The Importance of “Rest Hour”

Monday, December 19th, 2016


Fact: At camp, you are “go, go go.” From the moment you wake up, your schedule is packed with things to do. Some days you’re out at the lake all day, other days you are singing, dancing, acting, crafting and creating from the moment you open your eyes until you fall asleep. Your days are filled with fun and adventure, hanging out with new friends, eating delicious foods, trying new things and making life long memories. With days like these, it’s easy to understand why sometimes campers just need to rest. And as seriously as we take fun at camp, we are just as serious about rest. We know the importance of slowing down, taking a break and recharging, and all of our campers take part in “rest hour” each and every day.


When campers are constantly on the move, when they fly from activity to activity, they sometimes don’t have time to reflect on things they are seeing, doing and learning. A rest hour gives campers a chance to relax, read, listen to music, and sleep before getting back into the busyness of camp life. During this time, campers may want to write letters home, organize their cabin space, or have a conversation with a counselor that they didn’t have time for during the day. This intentional resting time is beneficial for a number of reasons.


Resting during the day is good for your body.  It gives you more energy and lets your body rest from all the activity during the day. Resting has also been shown to improve productivity and focus, which can really help campers who are involved in a wide variety of new tasks and skills.
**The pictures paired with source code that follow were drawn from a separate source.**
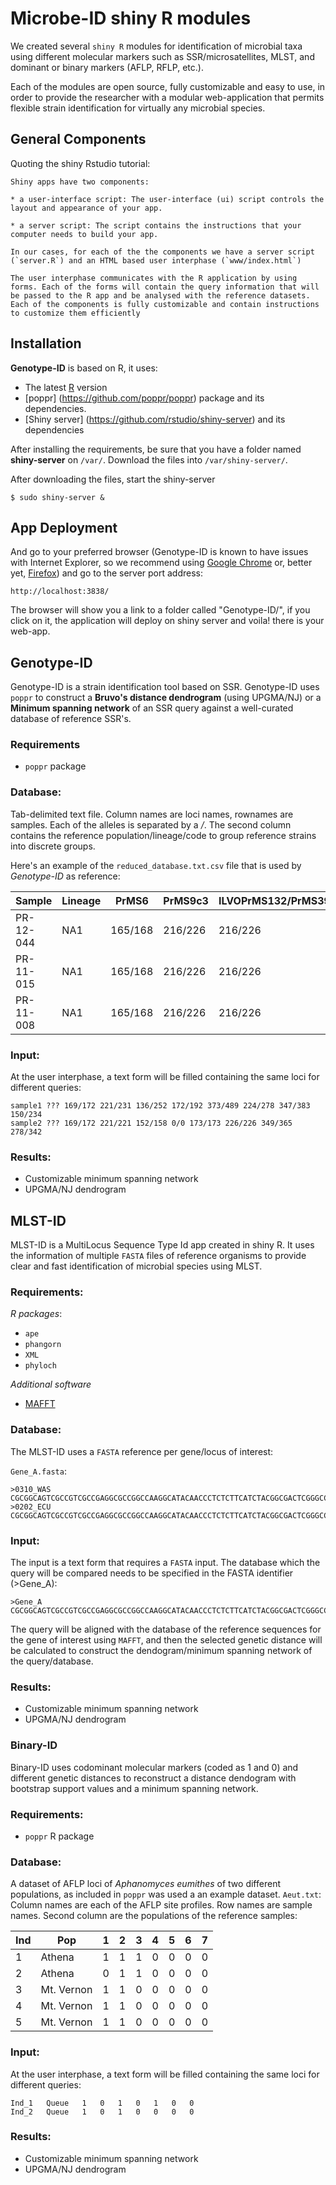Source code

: # Microbe-ID shiny R modules

We created several `shiny R` modules for identification of microbial taxa using different molecular markers such as SSR/microsatellites, MLST, and dominant or binary markers (AFLP, RFLP, etc.).

Each of the modules are open source, fully customizable and easy to use, in order to provide the researcher with a modular web-application that permits flexible strain identification for virtually any microbial species.

## General Components

Quoting the shiny Rstudio tutorial:

```
Shiny apps have two components:

* a user-interface script: The user-interface (ui) script controls the layout and appearance of your app.

* a server script: The script contains the instructions that your computer needs to build your app.

In our cases, for each of the the components we have a server script (`server.R`) and an HTML based user interphase (`www/index.html`)

The user interphase communicates with the R application by using forms. Each of the forms will contain the query information that will be passed to the R app and be analysed with the reference datasets. Each of the components is fully customizable and contain instructions to customize them efficiently

```

## Installation


**Genotype-ID** is based on R, it uses:
* The latest [R](http://cran.r-project.org/) version
* [poppr] (https://github.com/poppr/poppr) package and its dependencies.
* [Shiny server] (https://github.com/rstudio/shiny-server) and its dependencies

After installing the requirements, be sure that you have a folder named **shiny-server** on ``/var/``. Download the files into ``/var/shiny-server/``.

After downloading the files, start the shiny-server

``$ sudo shiny-server &``

App Deployment
-----------------------

And go to your preferred browser (Genotype-ID is known to have issues with Internet Explorer, so we recommend using [Google Chrome](https://www.google.com/intl/es/chrome/browser/?hl=es) or, better yet, [Firefox](http://www.mozilla.org/en-US/firefox/new/#download-fx)) and go to the server port address:

``http://localhost:3838/``

The browser will show you a link to a folder called "Genotype-ID/", if you click on it, the application will deploy on shiny server and voila! there is your web-app.
## Genotype-ID

Genotype-ID is a strain identification tool based on SSR. Genotype-ID uses `poppr` to construct a **Bruvo's distance dendrogram** (using UPGMA/NJ) or a **Minimum spanning network** of an SSR query against a well-curated database of reference SSR's.

### Requirements

* `poppr` package

### Database:

Tab-delimited text file. Column names are loci names, rownames are samples. Each of the alleles is separated by a */*. The second column contains the reference population/lineage/code to group reference strains into discrete groups.

Here's an example of the `reduced_database.txt.csv` file that is used by *Genotype-ID* as reference:

|Sample|Lineage|PrMS6|PrMS9c3|ILVOPrMS132/PrMS39a|PRMS45|ILVOPrMS133/PrMS43ab|KI18|KI64|ILVOPrMS131|
|---|---|---|---|---|---|---|---|---|---|
|PR-12-044|NA1|165/168|216/226|216/226|372/489|130/246|219/275|342/379|150/234|
|PR-11-015|NA1|165/168|216/226|216/226|372/481|130/250|219/275|342/379|154/222|
|PR-11-008|NA1|165/168|216/226|216/226|368/485|130/250|219/275|342/379|150/226|

### Input:

At the user interphase, a text form will be filled containing the same loci for different queries:

```
sample1	???	169/172	221/231	136/252	172/192	373/489	224/278	347/383	150/234
sample2	???	169/172	221/221	152/158	0/0	173/173	226/226	349/365	278/342
```
### Results:

* Customizable minimum spanning network
* UPGMA/NJ dendrogram

## MLST-ID

MLST-ID is a MultiLocus Sequence Type Id app created in shiny R. It uses the information of multiple `FASTA` files of reference organisms to provide clear and fast identification of microbial species using MLST.

### Requirements:

*R packages*:

* `ape`
* `phangorn`
* `XML`
* `phyloch`

*Additional software*

* [MAFFT](http://mafft.cbrc.jp/alignment/software/)

### Database:

The MLST-ID uses a `FASTA` reference per gene/locus of interest:

`Gene_A.fasta`:

```
>0310_WAS
CGCGGCAGTCGCCGTCGCCGAGGCGCCGGCCAAGGCATACAACCCTCTCTTCATCTACGGCGACTCGGGCCTCGGCAAGACCCACCTGCTGCACGCCATC
>0202_ECU
CGCGGCAGTCGCCGTCGCCGAGGCGCCGGCCAAGGCATACAACCCTCTCTTCATCTACGGCGACTCGGGCCTCGGCAAGACCCACCTGCTGCACGCCATC
```
### Input:

The input is a text form that requires a `FASTA` input. The database which the query will be compared needs to be specified in the FASTA identifier (>Gene_A):

```
>Gene_A
CGCGGCAGTCGCCGTCGCCGAGGCGCCGGCCAAGGCATACAACCCTCTCTTCATCTACGGCGACTCGGGCCTCGGCAAGACCCACCTGCTGCACGCCATC
```
The query will be aligned with the database of the reference sequences for the gene of interest using `MAFFT`, and then the selected genetic distance will be calculated to construct the dendogram/minimum spanning network of the query/database.

### Results:

* Customizable minimum spanning network
* UPGMA/NJ dendrogram

### Binary-ID

Binary-ID uses codominant molecular markers (coded as 1 and 0) and different genetic distances to reconstruct a distance dendogram with bootstrap support values and a minimum spanning network.

### Requirements:

* `poppr` R package

### Database:

A dataset of AFLP loci of *Aphanomyces eumithes* of two different populations, as included in `poppr` was used a an example dataset. `Aeut.txt`: Column names are each of the AFLP site profiles. Row names are sample names. Second column are the populations of the reference samples:

|Ind|Pop|1|2|3|4|5|6|7|
|---|---|---|---|---|---|---|---|---|
|1|Athena|1|1|1|0|0|0|0|
|2|Athena|0|1|1|0|0|0|0|
|3|Mt. Vernon|1|1|0|0|0|0|0|
|4|Mt. Vernon|1|1|0|0|0|0|0|
|5|Mt. Vernon|1|1|0|0|0|0|0|

### Input:

At the user interphase, a text form will be filled containing the same loci for different queries:

```
Ind_1	Queue	1	0	1	0	1	0	0
Ind_2	Queue	1	0	1	0	0	0	0
```
### Results:

* Customizable minimum spanning network
* UPGMA/NJ dendrogram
Resting gives your mind time to let go of stress. It helps you with your patience and to reduce feelings of frustration. Campers need some time to just be alone with their thoughts and relax in their own space.


Camp counselors know the importance of rest hour, and although campers aren’t required to sleep during this time, counselors encourage campers to use this time to relax and unwind and help them become comfortable with alone time and silence. Campers learn that they don’t need to be entertained every second of every day, and learn to appreciate quiet time.


At camp, you’ll spend a lot of your day on the go. But give it two or three days, and you will be looking forward to rest hour as much as you are looking forward to sailing, soccer games, and s’mores around the campfire.